Dear Alan, Ian and Megan,

Vince Darley kindly told us about your Computer Lab Group Design Projects program, and suggested that a project we’ve been working on may be a good fit with your program. My company, Elm Partners, would like to submit a brief for this project, which we think should have a very significant educational value. Looking forward to discussing this with you, and hoping it merits a place in your project list.

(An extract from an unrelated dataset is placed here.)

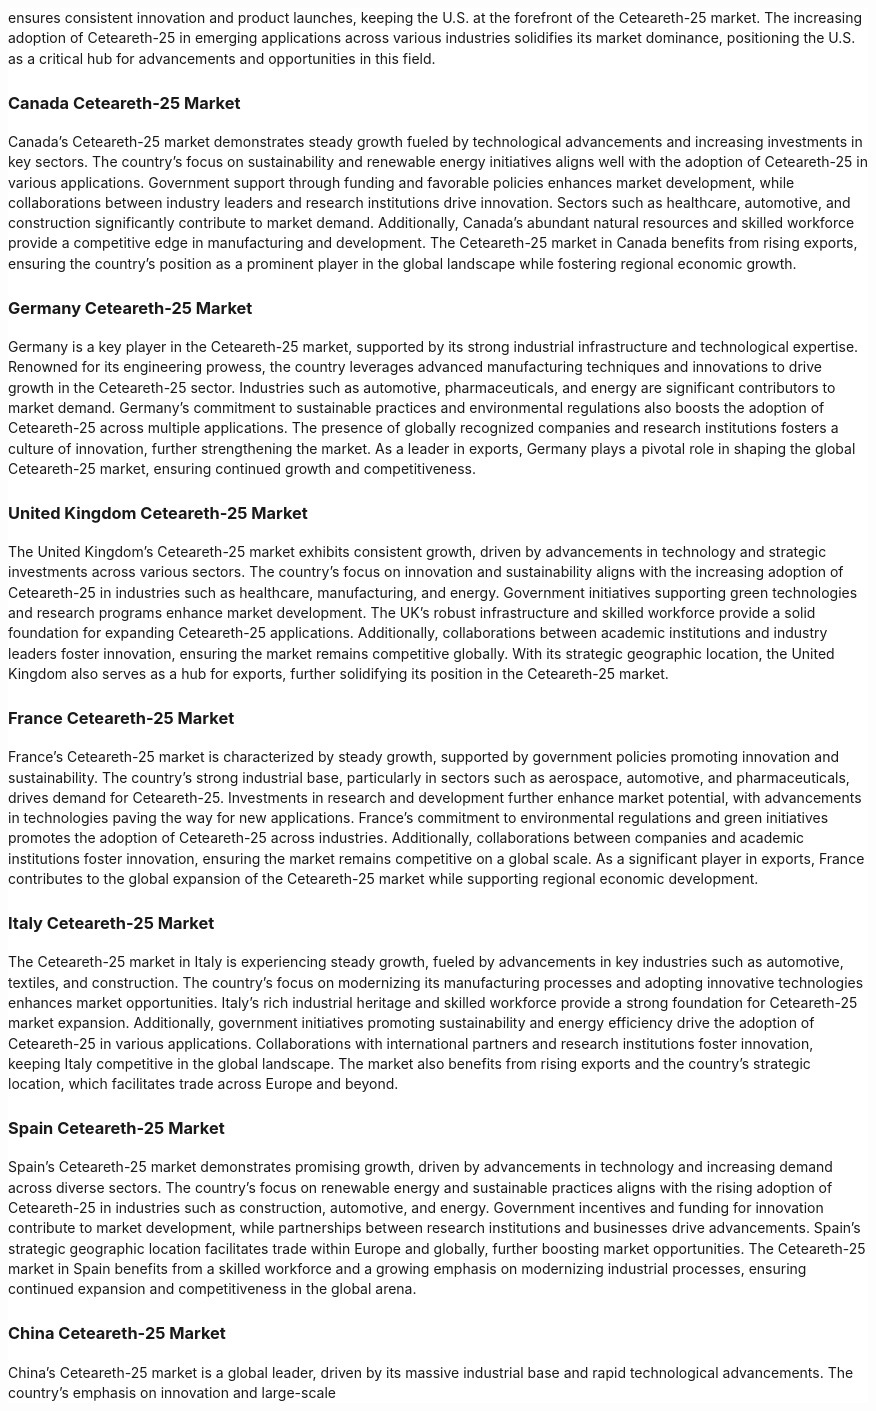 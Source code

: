 ensures consistent innovation and product launches, keeping the U.S. at the forefront of the Ceteareth-25 market. The increasing adoption of Ceteareth-25 in emerging applications across various industries solidifies its market dominance, positioning the U.S. as a critical hub for advancements and opportunities in this field.</p><h3>Canada Ceteareth-25 Market</h3><p>Canada&rsquo;s Ceteareth-25 market demonstrates steady growth fueled by technological advancements and increasing investments in key sectors. The country&rsquo;s focus on sustainability and renewable energy initiatives aligns well with the adoption of Ceteareth-25 in various applications. Government support through funding and favorable policies enhances market development, while collaborations between industry leaders and research institutions drive innovation. Sectors such as healthcare, automotive, and construction significantly contribute to market demand. Additionally, Canada&rsquo;s abundant natural resources and skilled workforce provide a competitive edge in manufacturing and development. The Ceteareth-25 market in Canada benefits from rising exports, ensuring the country&rsquo;s position as a prominent player in the global landscape while fostering regional economic growth.</p><h3>Germany Ceteareth-25 Market</h3><p>Germany is a key player in the Ceteareth-25 market, supported by its strong industrial infrastructure and technological expertise. Renowned for its engineering prowess, the country leverages advanced manufacturing techniques and innovations to drive growth in the Ceteareth-25 sector. Industries such as automotive, pharmaceuticals, and energy are significant contributors to market demand. Germany&rsquo;s commitment to sustainable practices and environmental regulations also boosts the adoption of Ceteareth-25 across multiple applications. The presence of globally recognized companies and research institutions fosters a culture of innovation, further strengthening the market. As a leader in exports, Germany plays a pivotal role in shaping the global Ceteareth-25 market, ensuring continued growth and competitiveness.</p><h3>United Kingdom Ceteareth-25 Market</h3><p>The United Kingdom&rsquo;s Ceteareth-25 market exhibits consistent growth, driven by advancements in technology and strategic investments across various sectors. The country&rsquo;s focus on innovation and sustainability aligns with the increasing adoption of Ceteareth-25 in industries such as healthcare, manufacturing, and energy. Government initiatives supporting green technologies and research programs enhance market development. The UK&rsquo;s robust infrastructure and skilled workforce provide a solid foundation for expanding Ceteareth-25 applications. Additionally, collaborations between academic institutions and industry leaders foster innovation, ensuring the market remains competitive globally. With its strategic geographic location, the United Kingdom also serves as a hub for exports, further solidifying its position in the Ceteareth-25 market.</p><h3>France Ceteareth-25 Market</h3><p>France&rsquo;s Ceteareth-25 market is characterized by steady growth, supported by government policies promoting innovation and sustainability. The country&rsquo;s strong industrial base, particularly in sectors such as aerospace, automotive, and pharmaceuticals, drives demand for Ceteareth-25. Investments in research and development further enhance market potential, with advancements in technologies paving the way for new applications. France&rsquo;s commitment to environmental regulations and green initiatives promotes the adoption of Ceteareth-25 across industries. Additionally, collaborations between companies and academic institutions foster innovation, ensuring the market remains competitive on a global scale. As a significant player in exports, France contributes to the global expansion of the Ceteareth-25 market while supporting regional economic development.</p><h3>Italy Ceteareth-25 Market</h3><p>The Ceteareth-25 market in Italy is experiencing steady growth, fueled by advancements in key industries such as automotive, textiles, and construction. The country&rsquo;s focus on modernizing its manufacturing processes and adopting innovative technologies enhances market opportunities. Italy&rsquo;s rich industrial heritage and skilled workforce provide a strong foundation for Ceteareth-25 market expansion. Additionally, government initiatives promoting sustainability and energy efficiency drive the adoption of Ceteareth-25 in various applications. Collaborations with international partners and research institutions foster innovation, keeping Italy competitive in the global landscape. The market also benefits from rising exports and the country&rsquo;s strategic location, which facilitates trade across Europe and beyond.</p><h3>Spain Ceteareth-25 Market</h3><p>Spain&rsquo;s Ceteareth-25 market demonstrates promising growth, driven by advancements in technology and increasing demand across diverse sectors. The country&rsquo;s focus on renewable energy and sustainable practices aligns with the rising adoption of Ceteareth-25 in industries such as construction, automotive, and energy. Government incentives and funding for innovation contribute to market development, while partnerships between research institutions and businesses drive advancements. Spain&rsquo;s strategic geographic location facilitates trade within Europe and globally, further boosting market opportunities. The Ceteareth-25 market in Spain benefits from a skilled workforce and a growing emphasis on modernizing industrial processes, ensuring continued expansion and competitiveness in the global arena.</p><h3>China Ceteareth-25 Market</h3><p>China&rsquo;s Ceteareth-25 market is a global leader, driven by its massive industrial base and rapid technological advancements. The country&rsquo;s emphasis on innovation and large-scale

With kind regards, Victor Haghani CEO and Founder, Elm Partners Victor@Elmfunds.com

Title: Flipping to a Fruitful Future

We’re facing a savings crisis. Too many in our society won’t have adequate savings for their retirement, despite favourable long-term expected returns available in the stock market and government policy encouraging savings by granting tax-free status to qualified retirement accounts. People don’t save enough, but more inexcusable is that they manage their investments poorly. Research we’ve done (please see our recent paper on ssrn and this Bloomberg article) on how people bet on a biased coin highlights the need for more effective training in practical investment skills. We believe that playing a simple coin flipping game in combination with appropriately linked instruction can effectively teach people to do a better job managing their savings. This approach to teaching decision making under uncertainty is novel, and differs with the most common gamified versions of investing which teach participants all the wrong lessons about investing-- no one ever won an investing tournament by buying a market portfolio index fund. A rough prototype of the game which was used for our experiment is: coinflipbet.herokuapp.com. The project is to develop an engaging interactive game around coin flip betting that will more closely simulate lifetime investing. Users should get feedback on how they’re doing compared to optimal strategies, such a fractional Kelly betting, and to the pool of other participants to date. They should be able to see what their betting behaviour implies about their utility function, and what in turn that says they would do in other circumstances. They should get a feel for randomness and learn to be on guard against a number of powerful and damaging cognitive biases that stand in the way of sound investing, such as gambler’s fallacy and loss aversion.